• [RAW DATA]:
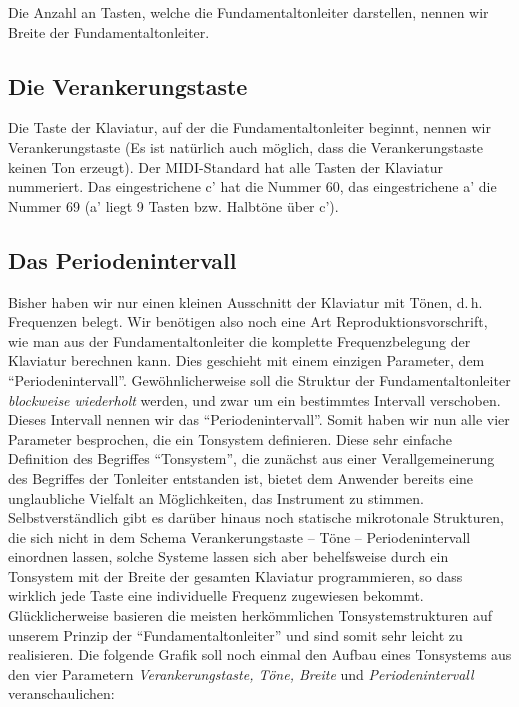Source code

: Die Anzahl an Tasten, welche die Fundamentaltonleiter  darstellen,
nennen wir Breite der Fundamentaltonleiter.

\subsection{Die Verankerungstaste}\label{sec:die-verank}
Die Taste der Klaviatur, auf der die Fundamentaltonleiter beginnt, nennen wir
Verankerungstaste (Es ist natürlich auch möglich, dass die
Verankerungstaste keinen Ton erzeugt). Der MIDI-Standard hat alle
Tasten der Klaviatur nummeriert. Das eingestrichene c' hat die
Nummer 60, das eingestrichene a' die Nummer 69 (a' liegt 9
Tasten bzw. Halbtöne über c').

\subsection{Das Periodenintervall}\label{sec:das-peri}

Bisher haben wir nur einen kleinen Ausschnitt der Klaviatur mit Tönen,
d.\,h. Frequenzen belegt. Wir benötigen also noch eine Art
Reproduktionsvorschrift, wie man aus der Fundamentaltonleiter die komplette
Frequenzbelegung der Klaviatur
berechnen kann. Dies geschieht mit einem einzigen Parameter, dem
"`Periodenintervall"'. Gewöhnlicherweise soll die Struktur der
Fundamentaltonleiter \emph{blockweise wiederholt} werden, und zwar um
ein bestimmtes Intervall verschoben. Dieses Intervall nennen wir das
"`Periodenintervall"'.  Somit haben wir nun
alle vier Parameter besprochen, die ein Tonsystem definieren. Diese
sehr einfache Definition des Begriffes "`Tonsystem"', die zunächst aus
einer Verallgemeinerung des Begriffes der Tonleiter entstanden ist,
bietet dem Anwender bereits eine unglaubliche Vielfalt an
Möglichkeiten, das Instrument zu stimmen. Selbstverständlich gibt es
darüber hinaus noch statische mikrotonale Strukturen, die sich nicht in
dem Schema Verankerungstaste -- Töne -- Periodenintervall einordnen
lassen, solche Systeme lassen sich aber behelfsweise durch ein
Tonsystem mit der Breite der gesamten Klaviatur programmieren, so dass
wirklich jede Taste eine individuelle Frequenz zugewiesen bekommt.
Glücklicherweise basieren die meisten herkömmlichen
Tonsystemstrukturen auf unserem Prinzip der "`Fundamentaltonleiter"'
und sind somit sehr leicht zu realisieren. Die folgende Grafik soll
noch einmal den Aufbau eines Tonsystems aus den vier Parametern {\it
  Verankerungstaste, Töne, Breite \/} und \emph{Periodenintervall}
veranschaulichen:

• [WHAT TO PRODUCE]: Repeat the data above word for word, without pictures.

• [RESPONSE]:
Source code

: Die Anzahl an Tasten, welche die Fundamentaltonleiter  darstellen,
nennen wir Breite der Fundamentaltonleiter.

\subsection{Die Verankerungstaste}\label{sec:die-verank}
Die Taste der Klaviatur, auf der die Fundamentaltonleiter beginnt, nennen wir
Verankerungstaste (Es ist natürlich auch möglich, dass die
Verankerungstaste keinen Ton erzeugt). Der MIDI-Standard hat alle
Tasten der Klaviatur nummeriert. Das eingestrichene c' hat die
Nummer 60, das eingestrichene a' die Nummer 69 (a' liegt 9
Tasten bzw. Halbtöne über c').

\subsection{Das Periodenintervall}\label{sec:das-peri}

Bisher haben wir nur einen kleinen Ausschnitt der Klaviatur mit Tönen,
d.\,h. Frequenzen belegt. Wir benötigen also noch eine Art
Reproduktionsvorschrift, wie man aus der Fundamentaltonleiter die komplette
Frequenzbelegung der Klaviatur
berechnen kann. Dies geschieht mit einem einzigen Parameter, dem
"`Periodenintervall"'. Gewöhnlicherweise soll die Struktur der
Fundamentaltonleiter \emph{blockweise wiederholt} werden, und zwar um
ein bestimmtes Intervall verschoben. Dieses Intervall nennen wir das
"`Periodenintervall"'.  Somit haben wir nun
alle vier Parameter besprochen, die ein Tonsystem definieren. Diese
sehr einfache Definition des Begriffes "`Tonsystem"', die zunächst aus
einer Verallgemeinerung des Begriffes der Tonleiter entstanden ist,
bietet dem Anwender bereits eine unglaubliche Vielfalt an
Möglichkeiten, das Instrument zu stimmen. Selbstverständlich gibt es
darüber hinaus noch statische mikrotonale Strukturen, die sich nicht in
dem Schema Verankerungstaste -- Töne -- Periodenintervall einordnen
lassen, solche Systeme lassen sich aber behelfsweise durch ein
Tonsystem mit der Breite der gesamten Klaviatur programmieren, so dass
wirklich jede Taste eine individuelle Frequenz zugewiesen bekommt.
Glücklicherweise basieren die meisten herkömmlichen
Tonsystemstrukturen auf unserem Prinzip der "`Fundamentaltonleiter"'
und sind somit sehr leicht zu realisieren. Die folgende Grafik soll
noch einmal den Aufbau eines Tonsystems aus den vier Parametern {\it
  Verankerungstaste, Töne, Breite \/} und \emph{Periodenintervall}
veranschaulichen:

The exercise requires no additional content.